Assignment 02

Simulating from the Regression Model

Published

August 4, 2023

The goal of this assignment is to give you experience using simulation to explore properties of the regression model.

Instructions

Submit a printed document of your responses to the following questions. Please adhere to the following guidelines for further formatting your assignment:

  • All plots should be resized so that they do not take up more room than necessary.
  • All figures and tables should have a name (e.g., Figure 1) and an appropriate caption.

In questions that ask you to “use matrix algebra” to solve the problem, you can either show your syntax and output from carrying out the matrix operations, or you can use Equation Editor to input the matrices involved in your calculations.

This assignment is worth 16 points.


Simulation 1: Modeling Heteroskedasticity

In this simulation, you will explore what happens to the regression estimates when the assumption of homoskedasticity is violated. For this simulation use a sample size of 200.

  1. Create the fixed X values you will use in each trial of the simulation. To do this, draw \(n=200\) X-values from a uniform distribution with a minimum of \(-2\) and a maximum of \(+2\). Prior to drawing these values, set your starting seed to 678910. Report the syntax you used, and the first six X values.

  2. Create a the Y-values for the first trial of the simulation by using the model:

\[ \begin{split} y_i &= -3.2 + 1.75(x_i) + \epsilon_i \\[2ex] \epsilon_i &\overset{i.i.d.}{\sim} \mathcal{N}(0, \sigma) \end{split} \]

where

\[ \begin{split} \sigma &= e^{\gamma(x_i)}\\[2ex] e &\mathrm{~is~Euhler's~constant~}(\approx2.718282) \\[2ex] \gamma &= 1.5 \end{split} \]

Here the variation in the random error is a function of X and random noise. Report the syntax you used, and the first six Y values.
  1. Create and report the scatterplot of the Y-values versus the X-values for this first trial of the simulation.

  2. Describe the pattern of heteroscedasticity.

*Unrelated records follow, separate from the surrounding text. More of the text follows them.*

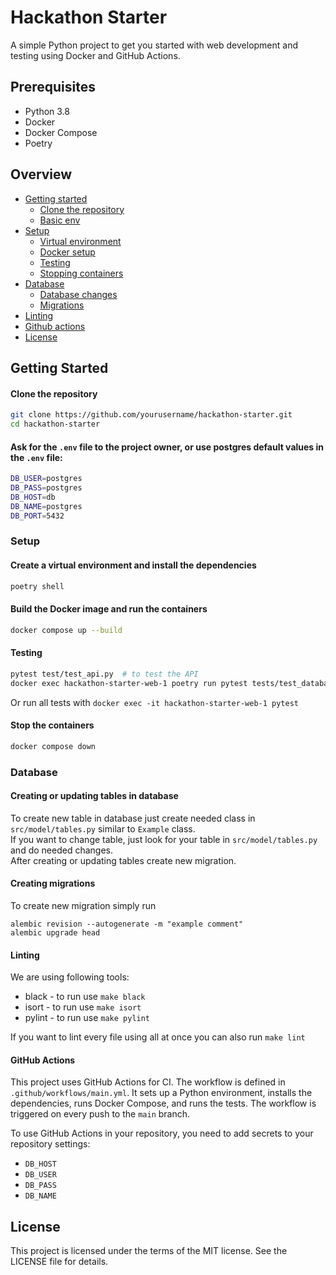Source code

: # Hackathon Starter

A simple Python project to get you started with web development and testing using Docker and GitHub Actions.

## Prerequisites

- Python 3.8
- Docker
- Docker Compose
- Poetry

## Overview
- [Getting started](#getting-started)
    - [Clone the repository](#clone-the-repository)
    - [Basic env](#ask-for-the-env-file-to-the-project-owner-or-use-postgres-default-values-in-the-env-file)
- [Setup](#setup)
    - [Virtual environment](#create-a-virtual-environment-and-install-the-dependencies)
    - [Docker setup](#build-the-docker-image-and-run-the-containers)
    - [Testing](#testing)
    - [Stopping containers](#stop-the-containers)
- [Database](#database)
    - [Database changes](#creating-or-updating-tables-in-database)
    - [Migrations](#creating-migrations)
- [Linting](#linting)
- [Github actions](#github-actions)
- [License](#license)

## Getting Started
#### Clone the repository

```bash
git clone https://github.com/yourusername/hackathon-starter.git
cd hackathon-starter
```

#### Ask for the `.env` file to the project owner, or use postgres default values in the `.env` file:

```bash
DB_USER=postgres
DB_PASS=postgres
DB_HOST=db
DB_NAME=postgres
DB_PORT=5432
```
### Setup 
#### Create a virtual environment and install the dependencies

```bash
poetry shell 
```

#### Build the Docker image and run the containers

```bash
docker compose up --build
```

#### Testing
```bash
pytest test/test_api.py  # to test the API
docker exec hackathon-starter-web-1 poetry run pytest tests/test_database.py  # to test the database inside the container
```

Or run all tests with `docker exec -it hackathon-starter-web-1 pytest
`

#### Stop the containers

```bash
docker compose down
```
### Database
#### Creating or updating tables in database
To create new table in database just create needed class in `src/model/tables.py` similar to `Example` class. \
If you want to change table, just look for your table in `src/model/tables.py` and do needed changes. \
After creating or updating tables create new migration.

#### Creating migrations
To create new migration simply run
```
alembic revision --autogenerate -m "example comment"
alembic upgrade head
```

#### Linting
We are using following tools:
* black - to run use `make black`
* isort - to run use `make isort`
* pylint - to run use `make pylint`

If you want to lint every file using all at once you can also run `make lint`

#### GitHub Actions
This project uses GitHub Actions for CI. 
The workflow is defined in `.github/workflows/main.yml`. 
It sets up a Python environment, installs the dependencies, runs Docker Compose, and runs the tests.
The workflow is triggered on every push to the `main` branch.

To use GitHub Actions in your repository, you need to add secrets to your repository settings:
- `DB_HOST`
- `DB_USER`
- `DB_PASS`
- `DB_NAME`

## License
This project is licensed under the terms of the MIT license. See the LICENSE file for details.
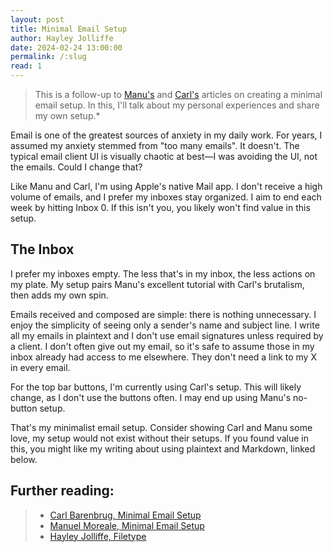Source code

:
 ```yaml
---
layout: post
title: Minimal Email Setup
author: Hayley Jolliffe
date: 2024-02-24 13:00:00
permalink: /:slug
read: 1
---
```


> This is a follow-up to [Manu's](https://manuelmoreale.com/emails) and [Carl's](https://carlbarenbrug.com/minimal-email-setup) articles on creating a minimal email setup. In this, I'll talk about my personal experiences and share my own setup.*

Email is one of the greatest sources of anxiety in my daily work. For years, I assumed my anxiety stemmed from "too many emails". It doesn't. The typical email client UI is visually chaotic at best—I was avoiding the UI, not the emails. Could I change that?

Like Manu and Carl, I'm using Apple's native Mail app. I don't receive a high volume of emails, and I prefer my inboxes stay organized. I aim to end each week by hitting Inbox 0. If this isn't you, you likely won't find value in this setup.

## The Inbox

I prefer my inboxes empty. The less that's in my inbox, the less actions on my plate. My setup pairs Manu's excellent tutorial with Carl's brutalism, then adds my own spin.

Emails received and composed are simple: there is nothing unnecessary. I enjoy the simplicity of seeing only a sender's name and subject line. I write all my emails in plaintext and I don't use email signatures unless required by a client. I don't often give out my email, so it's safe to assume those in my inbox already had access to me elsewhere. They don't need a link to my X in every email.

For the top bar buttons, I'm currently using Carl's setup. This will likely change, as I don't use the buttons often. I may end up using Manu's no-button setup.

That's my minimalist email setup. Consider showing Carl and Manu some love, my setup would not exist without their setups. If you found value in this, you might like my writing about using plaintext and Markdown, linked below.

## Further reading:
> - [Carl Barenbrug, Minimal Email Setup](https://carlbarenbrug.com/minimal-email-setup)
> - [Manuel Moreale, Minimal Email Setup](https://manuelmoreale.com/emails)
> - [Hayley Jolliffe, Filetype](https://hayleyjolliffe.co/filetype/)
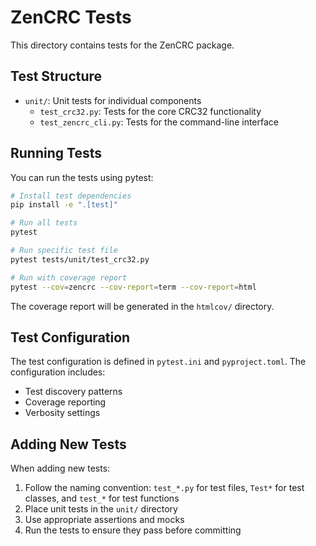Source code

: # ZenCRC Tests

This directory contains tests for the ZenCRC package.

## Test Structure

- `unit/`: Unit tests for individual components
  - `test_crc32.py`: Tests for the core CRC32 functionality
  - `test_zencrc_cli.py`: Tests for the command-line interface

## Running Tests

You can run the tests using pytest:

```bash
# Install test dependencies
pip install -e ".[test]"

# Run all tests
pytest

# Run specific test file
pytest tests/unit/test_crc32.py

# Run with coverage report
pytest --cov=zencrc --cov-report=term --cov-report=html
```

The coverage report will be generated in the `htmlcov/` directory.

## Test Configuration

The test configuration is defined in `pytest.ini` and `pyproject.toml`. The configuration includes:

- Test discovery patterns
- Coverage reporting
- Verbosity settings

## Adding New Tests

When adding new tests:

1. Follow the naming convention: `test_*.py` for test files, `Test*` for test classes, and `test_*` for test functions
2. Place unit tests in the `unit/` directory
3. Use appropriate assertions and mocks
4. Run the tests to ensure they pass before committing
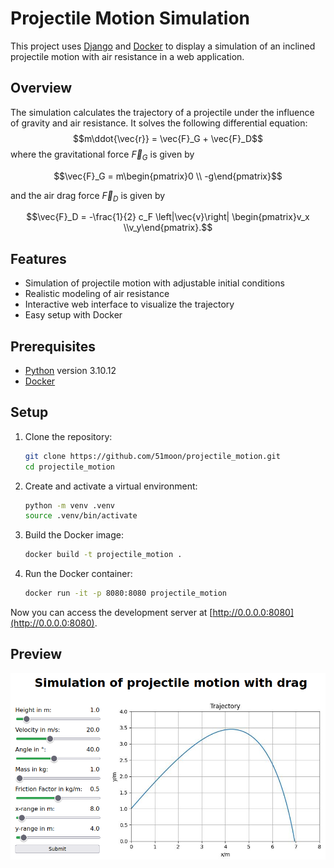 # Projectile Motion Simulation

This project uses [Django](https://www.djangoproject.com/) and [Docker](https://www.docker.com/) to display a simulation of an inclined projectile motion with air resistance in a web application.

## Overview

The simulation calculates the trajectory of a projectile under the influence of gravity and air resistance. It solves the following differential equation:
$$m\ddot{\vec{r}} = \vec{F}_G + \vec{F}_D$$
where the gravitational force $\vec{F}_G$ is given by
```math
\vec{F}_G = m\begin{pmatrix}0 \\ -g\end{pmatrix}
```
and the air drag force $\vec{F}_D$ is given by
```math
\vec{F}_D = -\frac{1}{2} c_F \left|\vec{v}\right| \begin{pmatrix}v_x \\v_y\end{pmatrix}.
```

## Features

- Simulation of projectile motion with adjustable initial conditions
- Realistic modeling of air resistance
- Interactive web interface to visualize the trajectory
- Easy setup with Docker

## Prerequisites

- [Python](https://www.python.org/) version 3.10.12
- [Docker](https://docs.docker.com/engine/install/)

## Setup

1. Clone the repository:
   ```sh
   git clone https://github.com/51moon/projectile_motion.git
   cd projectile_motion
   ```

2. Create and activate a virtual environment:
   ```sh
   python -m venv .venv
   source .venv/bin/activate
   ```

3. Build the Docker image:
   ```sh
   docker build -t projectile_motion .
   ```

4. Run the Docker container:
   ```sh
   docker run -it -p 8080:8080 projectile_motion
   ```

Now you can access the development server at [http://0.0.0.0:8080](http://0.0.0.0:8080).

## Preview

<img src="screenshot.png" width="600">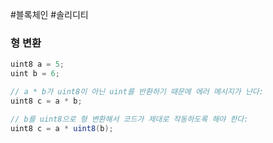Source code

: ---
---

#블록체인 #솔리디티 
### 형 변환
```Java
uint8 a = 5;
uint b = 6;

// a * b가 uint8이 아닌 uint를 반환하기 때문에 에러 메시지가 난다:
uint8 c = a * b;

// b를 uint8으로 형 변환해서 코드가 제대로 작동하도록 해야 한다:
uint8 c = a * uint8(b);
```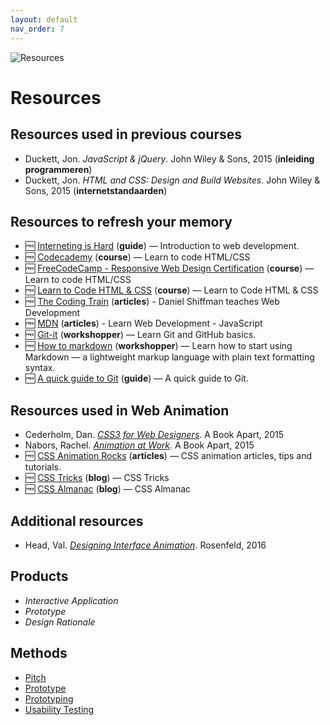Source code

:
 ```yaml
---
layout: default
nav_order: 7
---
```


![Resources][banner]

# Resources

## Resources used in previous courses
*   Duckett, Jon. _JavaScript & jQuery_. John Wiley & Sons, 2015 (**inleiding programmeren**)
*   Duckett, Jon. _HTML and CSS: Design and Build Websites_. John Wiley & Sons, 2015 (**internetstandaarden**)

## Resources to refresh your memory
*   🆓 [Interneting is Hard](https://internetingishard.com/)
    (**guide**) — Introduction to web development.
*   🆓 [Codecademy](https://www.codecademy.com/)
    (**course**) — Learn to code HTML/CSS
*   🆓 [FreeCodeCamp - Responsive Web Design Certification](https://learn.freecodecamp.org/)
    (**course**) — Learn to code HTML/CSS
*   🆓 [Learn to Code HTML & CSS](https://learn.shayhowe.com/html-css/)
    (**course**) — Learn to Code HTML & CSS
*   🆓 [The Coding Train](https://www.youtube.com/user/shiffman/playlists)
    (**articles**) - Daniel Shiffman teaches Web Development
*   🆓 [MDN](https://developer.mozilla.org/en-US/docs/Learn/JavaScript)
    (**articles**) - Learn Web Development - JavaScript
*   🆓 [Git-it](https://github.com/jlord/git-it-electron)
    (**workshopper**) — Learn Git and GitHub basics.
*   🆓 [How to markdown](https://github.com/workshopper/how-to-markdown)
    (**workshopper**) — Learn how to start using Markdown — a lightweight markup language with plain text formatting syntax.
*   🆓 [A quick guide to Git](https://flaviocopes.com/git/)
    (**guide**) — A quick guide to Git.

## Resources used in Web Animation
*   Cederholm, Dan. _[CSS3 for Web Designers](https://abookapart.com/products/css3-for-web-designers)_. A Book Apart, 2015
*   Nabors, Rachel. _[Animation at Work](https://abookapart.com/products/animation-at-work)_. A Book Apart, 2015
*   🆓 [CSS Animation Rocks](https://cssanimation.rocks/)
    (**articles**) — CSS animation articles, tips and tutorials.
*   🆓 [CSS Tricks](https://css-tricks.com/)
    (**blog**) — CSS Tricks
*   🆓 [CSS Almanac](https://css-tricks.com/almanac/)
    (**blog**) — CSS Almanac

## Additional resources
*   Head, Val. _[Designing Interface Animation](https://rosenfeldmedia.com/books/designing-interface-animation/)_. Rosenfeld, 2016

## Products
* _Interactive Application_
* _Prototype_
* _Design Rationale_

## Methods

* [Pitch](http://www.cmdmethods.nl/cards/showroom/pitch)
* [Prototype](http://www.cmdmethods.nl/cards/stepping-stones/prototype)
* [Prototyping](http://www.cmdmethods.nl/cards/workshop/prototyping)
* [Usability Testing](http://www.cmdmethods.nl/cards/lab/usability-testing)

[banner]: https://cmda-minor-vid.github.io/web-animation-18-19/assets/banner-resources.svg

  3. Does the pattern of heteroscedasticity you described in Question 4 make sense given how the error term was created. Explain.

Carry out 1000 trials of the simulation. (Reminder: Be sure to use these same X values in each trial of the simulation; they are fixed.) For each trial, collect: (a) the estimate of the intercept, (b) the estimate of the slope, and (c) the estimate of the residual standard error.

  1. Compute and report the mean value for the residual standard error.


Simulation 2: Homoskedastic Model

To evaluate the different estimates from the heteroskedasticity model, we need to compare them to estimates drawn from a homoskedastic model with the same population coefficients. To make the comparisons “fair”, so that we are only evaluating the effects of the heteroskedasticity, we also need to run this simulation using a residual standard error that is equal to the mean from the heteroskedastic simulation (i.e., \(\mathtt{sd\neq1}\) in the rnorm() function).

  1. Carry out 1000 trials of the simulation for the appropriate homoskedastic model. (Reminder: Be sure to use these same X values in this simulation as in the previous simulation.) For each trial, collect: (a) the estimate of the intercept, (b) the estimate of the slope, and (c) the estimate of the residual standard error. Report your syntax.


Comparing Results from the Two Simulations: Evaluating the Effects of Hetroskedasticity

  1. Create a density plot of the distribution of intercept estimates. Show the density curve for both models on the same plot, differentiating the curves using color, linetype, or both. Also add a vertical line to this plot at the population value of the intercept.

  2. Based on your responses to Question 8, does the intercept estimate seem to be biased under heteroskedasticity? Explain.

  3. Based on your responses to Question 8, does the intercept estimate seem to be less efficient under heteroskedasticity? Explain.

  4. Create a density plot of the distribution of slope estimates. Show the density curve for both models on the same plot, differentiating the curves using color, linetype, or both. Also add a vertical line to this plot at the population value of the slope

  5. Based on your responses to Question 11, does the slope estimate seem to be biased under heteroskedasticity? Explain.

  6. Based on your responses to Question 11, does the slope estimate seem to be less efficient under heteroskedasticity? Explain.

  7. Create a density plot of the distribution of residual standard error estimates. Show the density curve for both models on the same plot, differentiating the curves using color, linetype, or both. Also add a vertical line to this plot at the population value of the residual standard error

  8. Based on your responses to Question 14, does the residual standard error estimate seem to be biased under heteroskedasticity? Explain.

  9. Based on your responses to Question 14, does the residual standard error estimate seem to be less efficient under heteroskedasticity? Explain.